This means that Q1 and Q2 do not differ in semantics – in terms of what results
they will generate from a(ny) dataset – only in how they are expressed. Thus,
for example, in a caching scenario, though we have already stored the results
for Q1 , we may not hit the cache for Q2 if we do not consider equivalence, even
though the results are reusable (leaving aside changes to the underlying data).
    Furthermore, the results for SPARQL queries are mappings from variables
to constants and thus two queries that differ only in variable names may not
be equivalent since their results may differ. Hence we arrive at another relation
between queries: we say that Q1 and Q2 are congruent, denoted Q1 ∼   = Q2 , if and
only if there exists a one-to-one rewriting of variables ν : V → V in Q1 such
that ν(Q1 )(D) ≡ Q2 (D); in other words, Q1 and Q2 are equivalent under some
one-to-one variable rewriting.
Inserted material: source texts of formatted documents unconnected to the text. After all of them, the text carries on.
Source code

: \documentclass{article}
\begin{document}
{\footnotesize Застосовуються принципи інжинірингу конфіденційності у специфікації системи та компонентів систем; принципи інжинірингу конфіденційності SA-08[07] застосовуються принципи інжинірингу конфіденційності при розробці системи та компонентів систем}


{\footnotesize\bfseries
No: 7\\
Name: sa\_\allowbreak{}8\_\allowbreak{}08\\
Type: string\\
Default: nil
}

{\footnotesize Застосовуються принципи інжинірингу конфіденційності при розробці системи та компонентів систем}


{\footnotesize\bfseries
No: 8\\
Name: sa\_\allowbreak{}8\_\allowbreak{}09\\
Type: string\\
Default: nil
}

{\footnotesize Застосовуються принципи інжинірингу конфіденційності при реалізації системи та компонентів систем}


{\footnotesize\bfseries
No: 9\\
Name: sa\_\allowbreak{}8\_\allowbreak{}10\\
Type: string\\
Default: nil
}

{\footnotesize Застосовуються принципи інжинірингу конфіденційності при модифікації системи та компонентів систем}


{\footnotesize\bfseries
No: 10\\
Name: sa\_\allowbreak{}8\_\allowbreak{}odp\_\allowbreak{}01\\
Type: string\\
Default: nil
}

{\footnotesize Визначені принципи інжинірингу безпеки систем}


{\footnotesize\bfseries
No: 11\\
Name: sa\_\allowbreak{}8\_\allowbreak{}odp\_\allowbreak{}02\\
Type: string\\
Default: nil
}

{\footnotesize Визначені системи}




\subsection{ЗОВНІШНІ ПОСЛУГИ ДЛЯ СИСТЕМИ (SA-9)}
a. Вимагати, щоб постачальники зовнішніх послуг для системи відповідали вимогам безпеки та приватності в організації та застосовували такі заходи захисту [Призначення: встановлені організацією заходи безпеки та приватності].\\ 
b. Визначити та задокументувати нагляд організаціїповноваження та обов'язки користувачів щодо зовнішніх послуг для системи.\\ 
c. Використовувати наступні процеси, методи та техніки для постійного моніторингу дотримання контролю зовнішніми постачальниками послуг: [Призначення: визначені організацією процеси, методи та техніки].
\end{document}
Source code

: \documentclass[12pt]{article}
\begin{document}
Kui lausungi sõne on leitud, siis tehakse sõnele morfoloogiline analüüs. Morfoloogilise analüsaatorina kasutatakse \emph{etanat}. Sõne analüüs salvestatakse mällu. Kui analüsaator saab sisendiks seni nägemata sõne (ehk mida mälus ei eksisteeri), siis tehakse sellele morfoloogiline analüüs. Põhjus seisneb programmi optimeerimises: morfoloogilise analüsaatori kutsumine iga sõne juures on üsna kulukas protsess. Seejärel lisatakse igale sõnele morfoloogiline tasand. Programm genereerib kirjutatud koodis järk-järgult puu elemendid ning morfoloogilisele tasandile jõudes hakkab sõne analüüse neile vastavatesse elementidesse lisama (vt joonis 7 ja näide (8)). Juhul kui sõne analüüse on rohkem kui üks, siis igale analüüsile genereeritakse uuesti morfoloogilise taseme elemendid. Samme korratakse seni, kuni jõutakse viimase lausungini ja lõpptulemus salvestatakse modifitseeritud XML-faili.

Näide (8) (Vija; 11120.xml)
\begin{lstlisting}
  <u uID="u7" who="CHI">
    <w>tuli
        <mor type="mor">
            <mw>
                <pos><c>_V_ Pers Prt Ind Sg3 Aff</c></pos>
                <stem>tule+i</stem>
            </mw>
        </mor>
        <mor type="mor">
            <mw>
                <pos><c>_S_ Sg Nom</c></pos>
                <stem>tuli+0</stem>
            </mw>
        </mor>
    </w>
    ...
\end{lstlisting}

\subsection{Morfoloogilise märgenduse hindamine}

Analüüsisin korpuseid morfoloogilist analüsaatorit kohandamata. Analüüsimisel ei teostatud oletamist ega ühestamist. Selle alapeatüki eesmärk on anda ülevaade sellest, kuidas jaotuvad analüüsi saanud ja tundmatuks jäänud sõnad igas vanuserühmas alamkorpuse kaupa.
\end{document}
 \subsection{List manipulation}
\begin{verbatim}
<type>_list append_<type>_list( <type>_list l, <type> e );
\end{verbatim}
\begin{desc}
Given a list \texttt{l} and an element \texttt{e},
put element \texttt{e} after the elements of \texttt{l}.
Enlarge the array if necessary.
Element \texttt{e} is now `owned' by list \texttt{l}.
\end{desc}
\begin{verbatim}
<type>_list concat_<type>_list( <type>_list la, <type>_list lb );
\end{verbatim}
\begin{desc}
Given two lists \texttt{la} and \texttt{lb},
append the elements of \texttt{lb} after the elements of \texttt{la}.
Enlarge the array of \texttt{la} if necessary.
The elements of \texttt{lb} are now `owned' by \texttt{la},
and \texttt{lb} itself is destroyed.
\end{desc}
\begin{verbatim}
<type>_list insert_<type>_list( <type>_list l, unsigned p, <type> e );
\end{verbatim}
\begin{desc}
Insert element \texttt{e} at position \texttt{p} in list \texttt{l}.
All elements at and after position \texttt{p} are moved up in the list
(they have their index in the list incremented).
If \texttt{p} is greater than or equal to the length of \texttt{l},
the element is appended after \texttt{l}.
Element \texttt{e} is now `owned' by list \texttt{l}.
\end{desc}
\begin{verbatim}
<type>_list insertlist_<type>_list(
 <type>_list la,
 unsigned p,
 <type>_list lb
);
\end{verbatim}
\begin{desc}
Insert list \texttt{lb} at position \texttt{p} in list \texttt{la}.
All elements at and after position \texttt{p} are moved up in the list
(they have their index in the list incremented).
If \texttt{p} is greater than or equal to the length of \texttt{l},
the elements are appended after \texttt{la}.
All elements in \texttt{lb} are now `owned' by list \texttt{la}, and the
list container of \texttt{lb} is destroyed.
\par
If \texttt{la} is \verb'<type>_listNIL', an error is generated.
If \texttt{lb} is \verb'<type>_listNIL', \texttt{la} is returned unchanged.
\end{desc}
This notion of query congruence would allow us
to capture further useful queries in, for example, a caching scenario.

Example 1. Consider two queries QA and QB asking for grandparents:
 SELECT DISTINCT ?y WHERE {                      SELECT DISTINCT ?c WHERE {
  { ?w :mother ?x . } UNION { ?w :father ?x. }    { ?a :mother ?b . ?b :mother ?c }
  { ?x :mother ?y . } UNION { ?x :father ?y. }    UNION { ?a :mother ?b . ?b :father ?c }
  ?a ?b ?c. ?c ?d ?y . # redundant                UNION { ?a :father ?b . ?b :mother ?c }
 }                                                UNION { ?a :father ?b . ?b :father ?c } }

Both queries are congruent: they return the same results for any RDF dataset
(modulo variable names). Note that the line marked redundant in QA could be
removed without changing the semantics of the query.                      t
                                                                          u

    While detecting cases of query equivalence/congruence could be helpful for
various use-cases, such a procedure entails a very high computational complexity.
More specifically, deciding if two queries Q1 and Q2 are equivalent, in the case
of SPARQL, is NP-complete, even when simply permitting joins (conjunctive
queries). Even worse, the problem becomes undecidable when features such as
projection and optional matches are added [9]. Furthermore, consider a log or
stream of n queries issued to an endpoint. Traditional methods for deciding
query equivalence take two queries and return true if they are equivalent, or
false otherwise. Using such a decision procedure, we would be forced to perform
O(n2 ) comparisons to find all equivalent queries. This would clearly become
prohibitively costly for endpoints that have to deal with millions of queries [11],
even if checking individual query pairs does not observe the exponential worst-
cases constructed in theory. Hence we see some of the challenges associated with
detecting equivalent/congruent queries in settings such as caching.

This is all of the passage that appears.